Но я лежал там, мертвый, лежал в ожидании. Меня задорно приветствовала моя искусственная улыбка. А прядь волос снова упала на лоб, и губы потеряли прежний цвет, пепельно-серые, застывшие в уже неизменяемой, жестокой гримасе.
Присутствие тела вызвало во мне прилив отвращения. Освещенный скупым светом ночника, мой труп покоился на постели, грузный, весомый. Руки мои зачесались от зуда — кинуться на кровать, бешено исполосовать это лицо ногтями... Я все же справился с приступом ярости и бросился на улицу, пустынную, едва подсвеченную луной.
И начались блуждания. Я шагал, миля за милей, по городским кварталам, по знакомым наизусть улочкам. Чувство удаления от своего тела вернуло мне ложное спокойствие того, кто смирился, возвратило сознанию бесполезную ясность, как бы приглашавшую к размышлению. Так я блуждал бог знает сколько времени, разбирая мысленно под холодным лунным светом раннего утра обстоятельства своей смерти.
Пожалуй, я нашел верное объяснение: «Я спал и видел сон. Конечно, мой бесплотный образ путешествовал по лабиринтам сна, существующим вне времени и пространства, неповторимым, расположенным за пределами тесной каморки бодрствующего сознания...»
Все это я говорил себе на площади, под ветвями старой липы.
«Я быстро проснулся, неизвестно зачем. Слишком быстро. Вот и секрет моего нынешнего состояния. Ведь можно же при пробуждении встретить смерть? Я вернулся в мир людей с такой скоростью, что мой образ — затерянный во сне, образ, в котором разместились моя душа и мое сознание, — не поспел за мной... И так произошло это безумное разделение: образ во сне, оторванный от своих телесных корней, — и тело, перешедшее от кратковременной смерти в час отдыха к настоящей смерти. И сейчас оно лежит с застывшей улыбкой».
На горизонте засветилась бледно-серая полоска.
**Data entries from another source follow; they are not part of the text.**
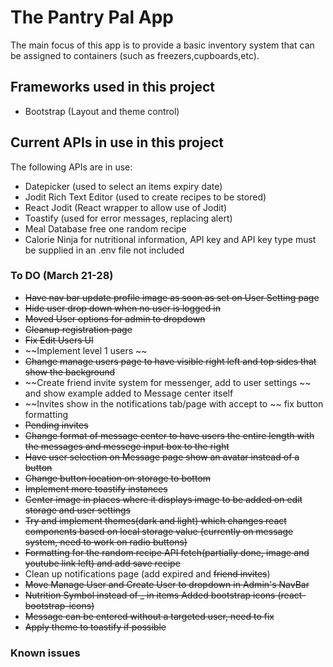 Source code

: # The Pantry Pal App
The main focus of this app is to provide a basic inventory system that can be assigned to containers (such as freezers,cupboards,etc). 

## Frameworks used in this project
- Bootstrap (Layout and theme control)

## Current APIs in use in this project
The following APIs are in use:
- Datepicker (used to select an items expiry date)
- Jodit Rich Text Editor (used to create recipes to be stored)
- React Jodit (React wrapper to allow use of Jodit)
- Toastify (used for error messages, replacing alert)
- Meal Database free one random recipe
- Calorie Ninja for nutritional information, API key and API key type must be supplied in an .env file not included

### To DO (March 21-28)
- ~~Have nav bar update profile image as soon as set on User Setting page~~
- ~~Hide user drop down when no user is logged in~~
- ~~Moved User options for admin to dropdown~~
- ~~Cleanup registration page~~
- ~~Fix Edit Users UI~~
- ~~Implement level 1 users ~~
- ~~Change manage users page to have visible right left and top sides that show the background~~
- ~~Create friend invite system for messenger, add to user settings ~~ and show example added to Message center itself
- ~~Invites show in the notifications tab/page with accept to ~~ fix button formatting
- ~~Pending invites~~
- ~~Change format of message center to have users the entire length with the messages and messege input box to the right~~
- ~~Have user selection on Message page show an avatar instead of a button~~
- ~~Change button location on storage to bottom~~
- ~~Implement more toastify instances~~
- ~~Center image in places where it displays image to be added on edit storage and user settings~~
- ~~Try and implement themes(dark and light) which changes react components based on local storage value (currently on message system, need to work on radio buttons)~~
- ~~Formatting for the random recipe API fetch(partially done, image and youtube link left) and add save recipe~~
- Clean up notifications page (add expired and ~~friend invites~~)
- ~~Move Manage User and Create User to dropdown in Admin's NavBar~~
- ~~Nutrition Symbol instead of _ in items Added bootstrap icons (react-bootstrap-icons)~~
- ~~Message can be entered without a targeted user, need to fix~~
- ~~Apply theme to toastify if possible~~

### Known issues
«Нет, не надо было просыпаться так стремительно. Мой образ вернулся бы в тесную тюрьму из мяса и костей; и если бы я умер, то умер бы целиком, без этого раздвоения, которое для меня стало уже невыносимым. Жизнь — это время! Почему слова эти звучат во мне? Жизнь — это время! Но это время, текущее теперь мимо меня, ужаснее всякой смерти; вот она — смерть в полном сознании, присутствие при собственном разложении, у изголовья проклятой постели...»
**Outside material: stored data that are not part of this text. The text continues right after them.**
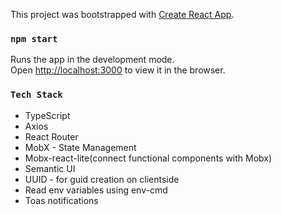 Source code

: This project was bootstrapped with [Create React App](https://github.com/facebook/create-react-app).

### `npm start`

Runs the app in the development mode.<br />
Open [http://localhost:3000](http://localhost:3000) to view it in the browser.

### `Tech Stack`

<ul>
<li>TypeScript</li>
<li>Axios</li>
<li>React Router</li>
<li>MobX - State Management</li>
<li>Mobx-react-lite(connect functional components with Mobx)</li>
<li>Semantic UI</li>
<li>UUID - for guid creation on clientside</li>
<li>Read env variables using env-cmd</li>
<li>Toas notifications</li>
</ul>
Оркестр рассвета уже настраивал свои инструменты.
«Я остался там, в неподвижном пространстве; и я же обитаю здесь, в подвижном времени. Мир, подлинный мир вокруг меня терпит крушение! Есть только мой труп, меня самого нет; но это я здесь постигаю весь ужас своего небытия внутри чистого, неделимого времени, — призрак, которого утренний свет отдаст на растерзание мрачным взглядам прохожих...»
Уже почти рассвело.
«Виден ли я или нет? Бабушка говорила со мной, приласкала меня. Но ведь в зеркале не появилось моего отражения. Кто я? Чем закончится этот гнусный маскарад?»
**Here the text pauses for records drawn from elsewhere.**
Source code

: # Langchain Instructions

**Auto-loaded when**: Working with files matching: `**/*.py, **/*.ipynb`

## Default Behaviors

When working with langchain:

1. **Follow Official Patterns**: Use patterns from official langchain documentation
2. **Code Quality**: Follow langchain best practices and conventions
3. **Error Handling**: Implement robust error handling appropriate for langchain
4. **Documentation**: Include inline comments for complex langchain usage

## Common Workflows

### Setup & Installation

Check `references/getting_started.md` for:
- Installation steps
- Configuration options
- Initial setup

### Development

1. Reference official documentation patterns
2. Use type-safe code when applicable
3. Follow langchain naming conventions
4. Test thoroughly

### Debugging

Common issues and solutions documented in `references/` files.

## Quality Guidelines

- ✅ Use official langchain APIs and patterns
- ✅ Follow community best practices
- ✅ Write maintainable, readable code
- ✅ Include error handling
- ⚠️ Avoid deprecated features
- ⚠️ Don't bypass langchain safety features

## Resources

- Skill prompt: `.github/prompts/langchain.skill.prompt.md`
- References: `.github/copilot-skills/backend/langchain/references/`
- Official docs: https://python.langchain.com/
И вновь я оказался перед дверью нашего дома. Резкий петушиный крик опять пробудил прежние тревоги: в этот час бабушка обычно приносила мне завтрак. Силуэт церковной колокольни уже отчетливо рисовался на фоне неба; сейчас бабушка войдет в мою комнату, обнаружит меня мертвым. А я на улице буду слушать эти крики, грохот тележек молочников, неописуемый шум пробуждающегося города.
Не знаю, что произошло со мной. Я стремительно ворвался в свою комнату. Утренний свет словно выбелил мой труп; я затаился у края постели. Кажется, шаги в коридоре. Бабушка! Я рухнул на себя самого, начал трясти, как безумный, каменные плечи, прижиматься губами к своим губам, искривленным в улыбке, надеясь покончить с этой полнейшей неподвижностью. Я приник к своему телу, испытывая желание сломать ему руки, сорвать улыбку с непокорных губ, стал биться лбом о собственный лоб, пока глаза мои не перестали видеть, пока лицо того, другого, не пропало в белесой дымке, и остались только колыхание штор, и тяжелое дыхание, и распад...
Я открыл глаза. Солнце било прямо в лицо. Я с трудом перевел дух; в груди ощущалась тяжесть, словно кто-то долгие часы сдавливал ее изо всех сил. Птичий щебет окончательно вернул меня к действительности.
Мгновенный проблеск — и я вспомнил все. Поглядел на свои ноги. Я лежал в постели на спине. Ничто не изменилось, только эта непонятная тяжесть, непомерная усталость...
Боже, какое счастье — облегчить душу в глубоком вздохе! Будто окунулся с головой в море. И все прошедшее выразилось тремя словами, слетевшими с моих сухих, горячих губ:
— Какой жуткий кошмар...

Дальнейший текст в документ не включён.